** Opening Data extracts block **
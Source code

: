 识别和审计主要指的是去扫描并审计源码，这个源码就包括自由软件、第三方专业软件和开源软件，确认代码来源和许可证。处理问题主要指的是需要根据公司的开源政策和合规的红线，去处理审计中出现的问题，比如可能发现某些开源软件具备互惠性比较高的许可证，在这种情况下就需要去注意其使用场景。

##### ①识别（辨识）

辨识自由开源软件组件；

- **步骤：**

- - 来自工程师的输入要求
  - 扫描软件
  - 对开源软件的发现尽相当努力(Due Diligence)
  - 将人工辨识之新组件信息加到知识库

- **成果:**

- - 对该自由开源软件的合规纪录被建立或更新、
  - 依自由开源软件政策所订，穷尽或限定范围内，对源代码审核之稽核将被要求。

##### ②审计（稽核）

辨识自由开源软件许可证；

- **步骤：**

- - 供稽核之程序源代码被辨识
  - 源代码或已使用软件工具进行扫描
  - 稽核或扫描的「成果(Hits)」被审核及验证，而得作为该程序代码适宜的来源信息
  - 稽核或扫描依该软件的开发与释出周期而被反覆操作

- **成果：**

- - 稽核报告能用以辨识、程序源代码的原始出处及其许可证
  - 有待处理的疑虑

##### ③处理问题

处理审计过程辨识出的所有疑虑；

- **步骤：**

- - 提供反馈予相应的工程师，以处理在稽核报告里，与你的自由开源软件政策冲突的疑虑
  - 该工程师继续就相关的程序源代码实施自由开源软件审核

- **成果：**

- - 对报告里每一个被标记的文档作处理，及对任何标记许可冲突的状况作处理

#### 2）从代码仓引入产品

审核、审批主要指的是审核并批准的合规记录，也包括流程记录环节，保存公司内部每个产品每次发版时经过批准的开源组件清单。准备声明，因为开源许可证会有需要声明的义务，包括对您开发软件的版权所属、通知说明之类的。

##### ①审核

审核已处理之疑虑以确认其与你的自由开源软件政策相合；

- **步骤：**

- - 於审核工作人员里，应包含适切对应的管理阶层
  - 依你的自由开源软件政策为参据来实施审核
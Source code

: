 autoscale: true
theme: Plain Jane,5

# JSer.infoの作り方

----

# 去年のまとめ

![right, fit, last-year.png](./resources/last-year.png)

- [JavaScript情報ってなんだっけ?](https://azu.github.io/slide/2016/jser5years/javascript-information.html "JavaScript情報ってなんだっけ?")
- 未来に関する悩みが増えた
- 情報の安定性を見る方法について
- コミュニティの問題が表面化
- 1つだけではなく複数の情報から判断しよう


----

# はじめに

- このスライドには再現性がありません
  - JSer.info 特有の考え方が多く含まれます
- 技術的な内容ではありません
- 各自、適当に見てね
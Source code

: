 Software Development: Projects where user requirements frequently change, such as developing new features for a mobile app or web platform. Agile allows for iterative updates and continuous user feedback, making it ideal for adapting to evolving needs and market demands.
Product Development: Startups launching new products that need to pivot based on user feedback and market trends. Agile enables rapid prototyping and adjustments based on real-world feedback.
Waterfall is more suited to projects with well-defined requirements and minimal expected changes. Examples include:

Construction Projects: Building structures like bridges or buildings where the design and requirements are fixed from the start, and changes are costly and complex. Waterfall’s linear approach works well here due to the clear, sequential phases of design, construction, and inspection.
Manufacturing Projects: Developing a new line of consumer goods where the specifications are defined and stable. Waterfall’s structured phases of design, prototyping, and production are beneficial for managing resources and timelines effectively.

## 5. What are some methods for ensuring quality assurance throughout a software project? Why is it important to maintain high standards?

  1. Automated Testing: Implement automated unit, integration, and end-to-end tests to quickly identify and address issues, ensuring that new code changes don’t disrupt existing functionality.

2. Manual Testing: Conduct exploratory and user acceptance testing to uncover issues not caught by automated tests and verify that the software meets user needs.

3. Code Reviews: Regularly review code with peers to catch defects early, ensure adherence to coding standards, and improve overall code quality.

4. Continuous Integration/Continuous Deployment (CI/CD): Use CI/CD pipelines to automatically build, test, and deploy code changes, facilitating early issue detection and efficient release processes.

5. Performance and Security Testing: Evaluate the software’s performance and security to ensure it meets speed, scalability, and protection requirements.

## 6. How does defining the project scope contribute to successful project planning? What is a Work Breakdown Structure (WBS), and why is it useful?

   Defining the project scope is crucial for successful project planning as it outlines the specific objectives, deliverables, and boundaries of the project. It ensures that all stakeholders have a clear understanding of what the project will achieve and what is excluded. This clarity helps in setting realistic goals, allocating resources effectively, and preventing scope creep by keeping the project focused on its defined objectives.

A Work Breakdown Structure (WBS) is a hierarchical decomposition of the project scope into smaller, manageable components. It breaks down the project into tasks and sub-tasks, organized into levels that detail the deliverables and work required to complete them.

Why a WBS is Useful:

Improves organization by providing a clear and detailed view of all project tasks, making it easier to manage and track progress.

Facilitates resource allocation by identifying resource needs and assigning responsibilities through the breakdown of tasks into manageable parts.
** Closing Data extracts block **
# Problem to work on:
Lines from the top of the data above through the line with "- 源代码或已使用软件工具进行扫描", both ends included: copy them exactly, nothing more.

# Solved problem:
Source code

: 识别和审计主要指的是去扫描并审计源码，这个源码就包括自由软件、第三方专业软件和开源软件，确认代码来源和许可证。处理问题主要指的是需要根据公司的开源政策和合规的红线，去处理审计中出现的问题，比如可能发现某些开源软件具备互惠性比较高的许可证，在这种情况下就需要去注意其使用场景。

##### ①识别（辨识）

辨识自由开源软件组件；

- **步骤：**

- - 来自工程师的输入要求
  - 扫描软件
  - 对开源软件的发现尽相当努力(Due Diligence)
  - 将人工辨识之新组件信息加到知识库

- **成果:**

- - 对该自由开源软件的合规纪录被建立或更新、
  - 依自由开源软件政策所订，穷尽或限定范围内，对源代码审核之稽核将被要求。

##### ②审计（稽核）

辨识自由开源软件许可证；

- **步骤：**

- - 供稽核之程序源代码被辨识
  - 源代码或已使用软件工具进行扫描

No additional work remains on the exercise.